1:34 am on Jul 1, 2008 (gmt 0)

10+ Year Member



Dude, let me just say YOU ARE THE MAN!

I really cannot thank you enough for your help! You rock!

jdMorgan

1:56 am on Jul 1, 2008 (gmt 0)

WebmasterWorld Senior Member 10+ Year Member



Thanks, but you're just seeing the power of regular-expressions pattern-matching at work here... and perhaps a demonstration of the reason that the Apache mod_rewrite documentation [httpd.apache.org] starts with the comment, "...mod_rewrite is voodoo. Damned cool voodoo, but still voodoo."

Jim

chrismakk

1:53 am on Jul 7, 2008 (gmt 0)

10+ Year Member



JD, I just realized that those htaccess directives are causing an issue with browser compatibility.

Basically what is happening is when a user clicks a thumbnail, they are supposed to see the large image in the img folder, however this is only working with Firefox, but not IE. For IE users, nothing is displayed.

Any ideas?

jdMorgan

2:55 am on Jul 7, 2008 (gmt 0)

WebmasterWorld Senior Member 10+ Year Member



There is no difference in how the rules interact with browsers -- the rules "don't care" which browser is used.

Flush your browser caches before testing any new code.

Be aware that if a browser is set up to *not* send a referrer, or if an intervening ISP or corporate caching proxy drops the referrer, then image access will be denied. For this reason, you may wish to consider allowing blank referrers.

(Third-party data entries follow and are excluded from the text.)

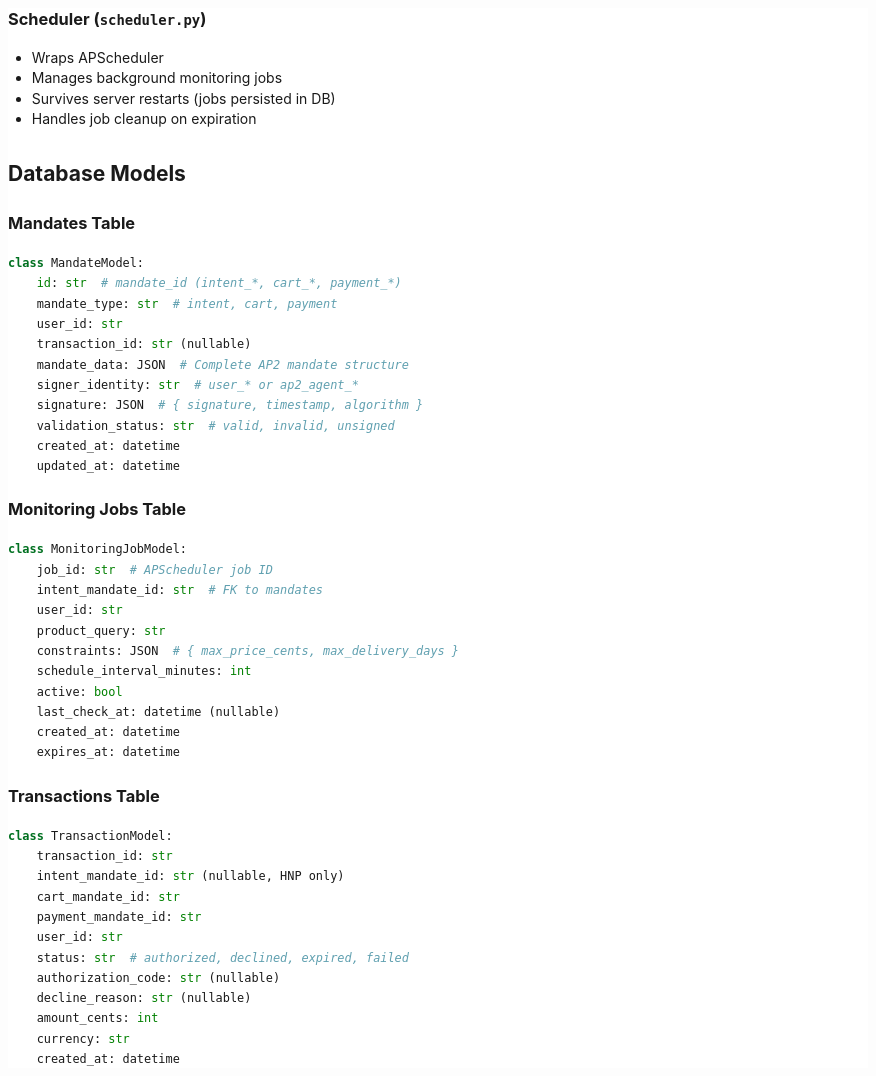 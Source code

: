 ### Scheduler (`scheduler.py`)
- Wraps APScheduler
- Manages background monitoring jobs
- Survives server restarts (jobs persisted in DB)
- Handles job cleanup on expiration

## Database Models

### Mandates Table
```python
class MandateModel:
    id: str  # mandate_id (intent_*, cart_*, payment_*)
    mandate_type: str  # intent, cart, payment
    user_id: str
    transaction_id: str (nullable)
    mandate_data: JSON  # Complete AP2 mandate structure
    signer_identity: str  # user_* or ap2_agent_*
    signature: JSON  # { signature, timestamp, algorithm }
    validation_status: str  # valid, invalid, unsigned
    created_at: datetime
    updated_at: datetime
```

### Monitoring Jobs Table
```python
class MonitoringJobModel:
    job_id: str  # APScheduler job ID
    intent_mandate_id: str  # FK to mandates
    user_id: str
    product_query: str
    constraints: JSON  # { max_price_cents, max_delivery_days }
    schedule_interval_minutes: int
    active: bool
    last_check_at: datetime (nullable)
    created_at: datetime
    expires_at: datetime
```

### Transactions Table
```python
class TransactionModel:
    transaction_id: str
    intent_mandate_id: str (nullable, HNP only)
    cart_mandate_id: str
    payment_mandate_id: str
    user_id: str
    status: str  # authorized, declined, expired, failed
    authorization_code: str (nullable)
    decline_reason: str (nullable)
    amount_cents: int
    currency: str
    created_at: datetime
```
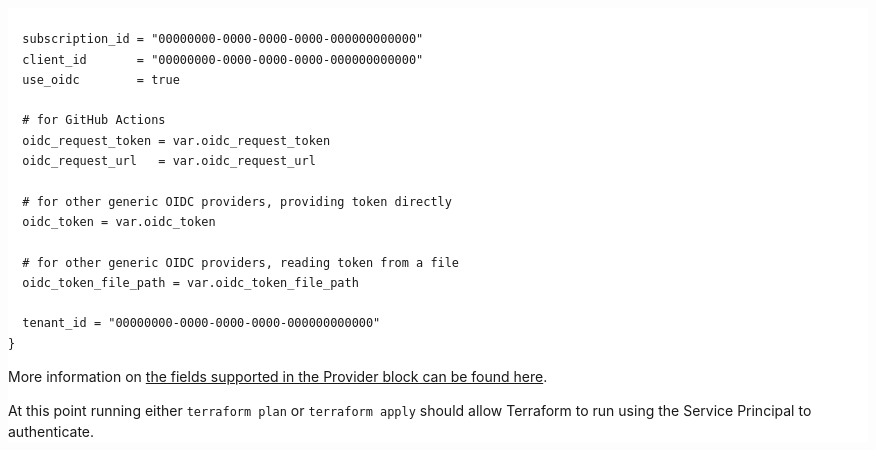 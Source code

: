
 ```hcl

  subscription_id = "00000000-0000-0000-0000-000000000000"
  client_id       = "00000000-0000-0000-0000-000000000000"
  use_oidc        = true

  # for GitHub Actions
  oidc_request_token = var.oidc_request_token
  oidc_request_url   = var.oidc_request_url

  # for other generic OIDC providers, providing token directly
  oidc_token = var.oidc_token

  # for other generic OIDC providers, reading token from a file
  oidc_token_file_path = var.oidc_token_file_path

  tenant_id = "00000000-0000-0000-0000-000000000000"
}
```

More information on [the fields supported in the Provider block can be found here](../index.html#argument-reference).

At this point running either `terraform plan` or `terraform apply` should allow Terraform to run using the Service Principal to authenticate.
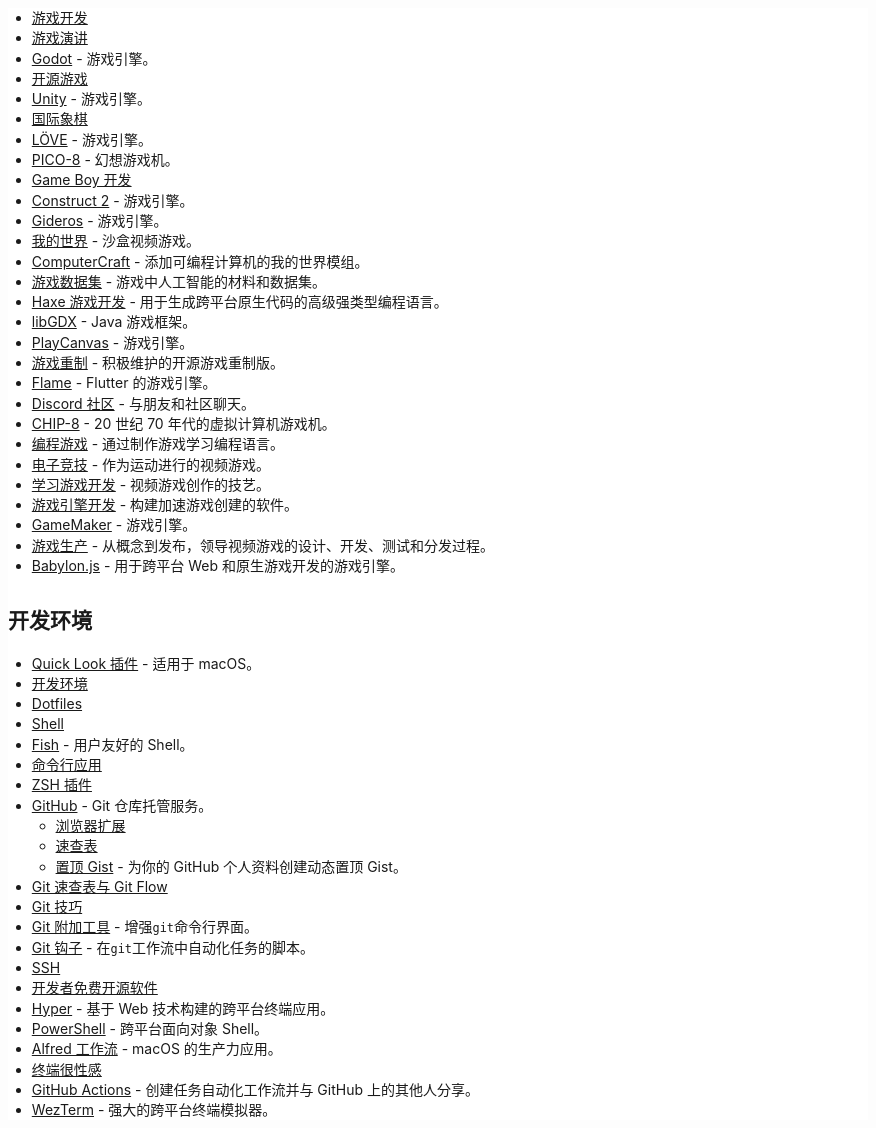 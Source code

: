 - [游戏开发](https://github.com/ellisonleao/magictools#readme)
- [游戏演讲](https://github.com/hzoo/awesome-gametalks#readme)
- [Godot](https://github.com/godotengine/awesome-godot#readme) - 游戏引擎。
- [开源游戏](https://github.com/michelpereira/awesome-open-source-games#readme)
- [Unity](https://github.com/RyanNielson/awesome-unity#readme) - 游戏引擎。
- [国际象棋](https://github.com/hkirat/awesome-chess#readme)
- [LÖVE](https://github.com/love2d-community/awesome-love2d#readme) - 游戏引擎。
- [PICO-8](https://github.com/pico-8/awesome-PICO-8#readme) - 幻想游戏机。
- [Game Boy 开发](https://github.com/gbdev/awesome-gbdev#readme)
- [Construct 2](https://github.com/ConstructCommunity/awesome-construct#readme) - 游戏引擎。
- [Gideros](https://github.com/stetso/awesome-gideros#readme) - 游戏引擎。
- [我的世界](https://github.com/bs-community/awesome-minecraft#readme) - 沙盒视频游戏。
- [ComputerCraft](https://github.com/tomodachi94/awesome-computercraft#readme) - 添加可编程计算机的我的世界模组。
- [游戏数据集](https://github.com/leomaurodesenv/game-datasets#readme) - 游戏中人工智能的材料和数据集。
- [Haxe 游戏开发](https://github.com/Dvergar/awesome-haxe-gamedev#readme) - 用于生成跨平台原生代码的高级强类型编程语言。
- [libGDX](https://github.com/rafaskb/awesome-libgdx#readme) - Java 游戏框架。
- [PlayCanvas](https://github.com/playcanvas/awesome-playcanvas#readme) - 游戏引擎。
- [游戏重制](https://github.com/radek-sprta/awesome-game-remakes#readme) - 积极维护的开源游戏重制版。
- [Flame](https://github.com/flame-engine/awesome-flame#readme) - Flutter 的游戏引擎。
- [Discord 社区](https://github.com/mhxion/awesome-discord-communities#readme) - 与朋友和社区聊天。
- [CHIP-8](https://github.com/tobiasvl/awesome-chip-8#readme) - 20 世纪 70 年代的虚拟计算机游戏机。
- [编程游戏](https://github.com/michelpereira/awesome-games-of-coding#readme) - 通过制作游戏学习编程语言。
- [电子竞技](https://github.com/strift/awesome-esports#readme) - 作为运动进行的视频游戏。
- [学习游戏开发](https://github.com/notpresident35/awesome-learn-gamedev#readme) - 视频游戏创作的技艺。
- [游戏引擎开发](https://github.com/stevinz/awesome-game-engine-dev#readme) - 构建加速游戏创建的软件。
- [GameMaker](https://github.com/bytecauldron/awesome-gamemaker#readme) - 游戏引擎。
- [游戏生产](https://github.com/vhladiienko/awesome-game-production#readme) - 从概念到发布，领导视频游戏的设计、开发、测试和分发过程。
- [Babylon.js](https://github.com/Symbitic/awesome-babylonjs#readme) - 用于跨平台 Web 和原生游戏开发的游戏引擎。

## 开发环境

- [Quick Look 插件](https://github.com/sindresorhus/quick-look-plugins#readme) - 适用于 macOS。
- [开发环境](https://github.com/jondot/awesome-devenv#readme)
- [Dotfiles](https://github.com/webpro/awesome-dotfiles#readme)
- [Shell](https://github.com/alebcay/awesome-shell#readme)
- [Fish](https://github.com/jorgebucaran/awsm.fish#readme) - 用户友好的 Shell。
- [命令行应用](https://github.com/agarrharr/awesome-cli-apps#readme)
- [ZSH 插件](https://github.com/unixorn/awesome-zsh-plugins#readme)
- [GitHub](https://github.com/phillipadsmith/awesome-github#readme) - Git 仓库托管服务。
  - [浏览器扩展](https://github.com/stefanbuck/awesome-browser-extensions-for-github#readme)
  - [速查表](https://github.com/tiimgreen/github-cheat-sheet#readme)
  - [置顶 Gist](https://github.com/matchai/awesome-pinned-gists#readme) - 为你的 GitHub 个人资料创建动态置顶 Gist。
- [Git 速查表与 Git Flow](https://github.com/arslanbilal/git-cheat-sheet#readme)
- [Git 技巧](https://github.com/git-tips/tips#readme)
- [Git 附加工具](https://github.com/stevemao/awesome-git-addons#readme) - 增强`git`命令行界面。
- [Git 钩子](https://github.com/compscilauren/awesome-git-hooks#readme) - 在`git`工作流中自动化任务的脚本。
- [SSH](https://github.com/moul/awesome-ssh#readme)
- [开发者免费开源软件](https://github.com/tvvocold/FOSS-for-Dev#readme)
- [Hyper](https://github.com/bnb/awesome-hyper#readme) - 基于 Web 技术构建的跨平台终端应用。
- [PowerShell](https://github.com/janikvonrotz/awesome-powershell#readme) - 跨平台面向对象 Shell。
- [Alfred 工作流](https://github.com/alfred-workflows/awesome-alfred-workflows#readme) - macOS 的生产力应用。
- [终端很性感](https://github.com/k4m4/terminals-are-sexy#readme)
- [GitHub Actions](https://github.com/sdras/awesome-actions#readme) - 创建任务自动化工作流并与 GitHub 上的其他人分享。
- [WezTerm](https://github.com/michaelbrusegard/awesome-wezterm#readme) - 强大的跨平台终端模拟器。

This can be done by adding

 RewriteCond %{HTTP_REFERER} . 

to the top of your RewriteCond "stack."

Allowing blank referrers constitutes a 'hole' in the hotlinking prevention, but in most cases is needed for the reasons described.

Jim

chrismakk

3:16 am on Jul 7, 2008 (gmt 0)

10+ Year Member



Jim,

Adding that to the top my my stack causes an Internal Server 500 Error

chrismakk

3:44 am on Jul 7, 2008 (gmt 0)

10+ Year Member



Scratch that..I forgot to add the period!

Once again, thanks so much for your help!